Die Last

Home > Other > Die Last > Page 17
Die Last Page 17

by Tony Parsons

‘Because the bar my son ran owed everyone money, from the tax man to the company who supplied the beer. The Champagne Room was mortgaged to the hilt but that was only the start. My accountants are still going through the books, but I have seen a summary of the debts and they are in the high six figures.’

  ‘And why have you suddenly seen these figures?’

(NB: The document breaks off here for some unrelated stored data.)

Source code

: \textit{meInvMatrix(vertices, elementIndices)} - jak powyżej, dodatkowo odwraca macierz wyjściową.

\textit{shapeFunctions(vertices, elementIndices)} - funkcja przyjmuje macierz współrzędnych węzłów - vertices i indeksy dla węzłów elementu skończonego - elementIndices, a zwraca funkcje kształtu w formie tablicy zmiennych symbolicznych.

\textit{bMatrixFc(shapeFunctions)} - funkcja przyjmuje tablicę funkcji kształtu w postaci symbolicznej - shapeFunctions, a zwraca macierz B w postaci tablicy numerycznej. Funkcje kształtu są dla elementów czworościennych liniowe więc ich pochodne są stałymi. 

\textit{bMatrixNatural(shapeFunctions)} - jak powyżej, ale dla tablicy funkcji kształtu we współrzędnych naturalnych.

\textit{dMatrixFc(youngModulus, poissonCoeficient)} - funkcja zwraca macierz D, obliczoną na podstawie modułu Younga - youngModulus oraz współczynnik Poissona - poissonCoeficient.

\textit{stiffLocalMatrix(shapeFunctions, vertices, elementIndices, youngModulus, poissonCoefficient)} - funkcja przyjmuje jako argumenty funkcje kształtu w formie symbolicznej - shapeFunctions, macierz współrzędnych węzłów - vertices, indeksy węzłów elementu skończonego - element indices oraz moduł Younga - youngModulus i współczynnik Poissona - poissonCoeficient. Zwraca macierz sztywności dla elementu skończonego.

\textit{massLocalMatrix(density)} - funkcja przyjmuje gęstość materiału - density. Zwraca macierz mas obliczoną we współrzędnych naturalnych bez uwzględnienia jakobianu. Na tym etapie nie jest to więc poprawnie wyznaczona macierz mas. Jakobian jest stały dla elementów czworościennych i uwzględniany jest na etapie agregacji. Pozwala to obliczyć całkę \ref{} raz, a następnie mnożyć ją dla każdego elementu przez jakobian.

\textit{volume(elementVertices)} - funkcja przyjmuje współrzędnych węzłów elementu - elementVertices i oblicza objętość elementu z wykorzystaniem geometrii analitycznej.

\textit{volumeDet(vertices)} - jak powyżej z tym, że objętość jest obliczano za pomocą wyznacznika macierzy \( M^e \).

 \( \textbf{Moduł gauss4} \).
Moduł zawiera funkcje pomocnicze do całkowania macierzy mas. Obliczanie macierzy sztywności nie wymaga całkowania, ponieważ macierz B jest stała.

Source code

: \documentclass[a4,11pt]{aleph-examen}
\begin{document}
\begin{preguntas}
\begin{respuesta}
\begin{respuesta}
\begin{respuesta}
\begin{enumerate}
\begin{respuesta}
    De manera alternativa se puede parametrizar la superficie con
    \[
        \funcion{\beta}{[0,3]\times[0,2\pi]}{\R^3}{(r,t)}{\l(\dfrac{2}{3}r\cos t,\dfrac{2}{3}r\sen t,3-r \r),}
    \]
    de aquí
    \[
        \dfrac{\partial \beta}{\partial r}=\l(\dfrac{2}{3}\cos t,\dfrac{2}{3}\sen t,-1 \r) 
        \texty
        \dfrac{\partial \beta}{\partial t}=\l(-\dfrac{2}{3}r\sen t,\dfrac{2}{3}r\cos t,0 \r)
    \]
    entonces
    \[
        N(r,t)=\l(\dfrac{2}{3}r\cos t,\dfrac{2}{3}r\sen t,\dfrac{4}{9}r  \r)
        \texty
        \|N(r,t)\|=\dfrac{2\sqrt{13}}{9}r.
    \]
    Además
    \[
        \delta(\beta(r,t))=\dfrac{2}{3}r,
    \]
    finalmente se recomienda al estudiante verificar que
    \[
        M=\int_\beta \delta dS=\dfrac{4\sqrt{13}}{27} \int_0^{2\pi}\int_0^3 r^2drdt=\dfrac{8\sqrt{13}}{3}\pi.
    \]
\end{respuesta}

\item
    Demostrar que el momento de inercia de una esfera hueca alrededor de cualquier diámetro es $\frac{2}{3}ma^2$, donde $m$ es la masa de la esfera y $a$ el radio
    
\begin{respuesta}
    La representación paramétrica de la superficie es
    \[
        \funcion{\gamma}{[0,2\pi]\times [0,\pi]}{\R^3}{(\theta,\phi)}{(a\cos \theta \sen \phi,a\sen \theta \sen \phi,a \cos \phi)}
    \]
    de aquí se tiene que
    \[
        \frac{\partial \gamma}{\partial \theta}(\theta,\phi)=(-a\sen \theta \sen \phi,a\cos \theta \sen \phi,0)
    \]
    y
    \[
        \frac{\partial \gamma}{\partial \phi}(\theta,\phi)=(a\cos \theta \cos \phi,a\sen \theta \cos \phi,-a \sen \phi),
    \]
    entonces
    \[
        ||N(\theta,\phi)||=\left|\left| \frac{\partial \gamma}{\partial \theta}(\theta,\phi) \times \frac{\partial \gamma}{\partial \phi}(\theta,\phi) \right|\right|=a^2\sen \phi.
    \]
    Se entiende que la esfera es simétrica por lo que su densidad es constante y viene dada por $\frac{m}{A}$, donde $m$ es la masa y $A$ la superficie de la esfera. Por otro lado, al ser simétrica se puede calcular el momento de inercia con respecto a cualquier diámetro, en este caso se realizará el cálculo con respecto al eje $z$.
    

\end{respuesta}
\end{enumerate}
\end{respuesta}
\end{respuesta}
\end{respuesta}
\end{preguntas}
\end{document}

  ‘Because I’m the executor of my son’s estate. My father wasn’t Stephen’s next of kin. I am.’

  I thought about it. ‘Do you know what long firm fraud is, Mr Warboys?’

  ‘No.’

  ‘There’s no reason why you would. Long firm fraud is when a company is set up for fraudulent purposes. An apparently legitimate business establishes a good credit record and then, out of the blue, everyone gets stiffed. Goods are bought on a massive scale with no intention of ever paying for them.’

  ‘But what’s the point in that?’

  I could not help but smile at his innocence.

  ‘The goods get sold elsewhere, Mr Warboys. It’s how the criminal mind works. It’s a scam that was perfected in the Sixties. The big family mobs loved the long firm. Reggie and Ronnie Kray. Charlie and Eddie Richardson.’

  He looked at me.

  ‘And Paul and Danny Warboys,’ I said. ‘A long firm takes time and money to set up but it can be massively profitable. It ends with the business run into the ground and the owners long gone. Sometimes they burn the place to the ground before they do a bunk.’ I watched his face carefully. ‘Do you think your father burned that place down?’

  He shook his head.

  ‘No,’ he said. ‘Because my father would never do anything to hurt my son.’ And then a look of doubt came over his face. ‘At least, not deliberately.’

  ‘I’ve seen your father’s new home. It’s an apartment in a luxury block by the river. It’s not big, but he doesn’t look as if he’s struggling to get by on his state pension.’

  Barry Warboys laughed bitterly.

  ‘My father is broke, Detective. The last of the money was in that Essex house. My father couldn’t sell it while my mother was alive. It was in her name – it had been in her name for forty years, ever since he went away for his life sentence, ever since it seemed the authorities might seize it. But as soon as my mother was gone, there was nothing to stop him putting it on the market.’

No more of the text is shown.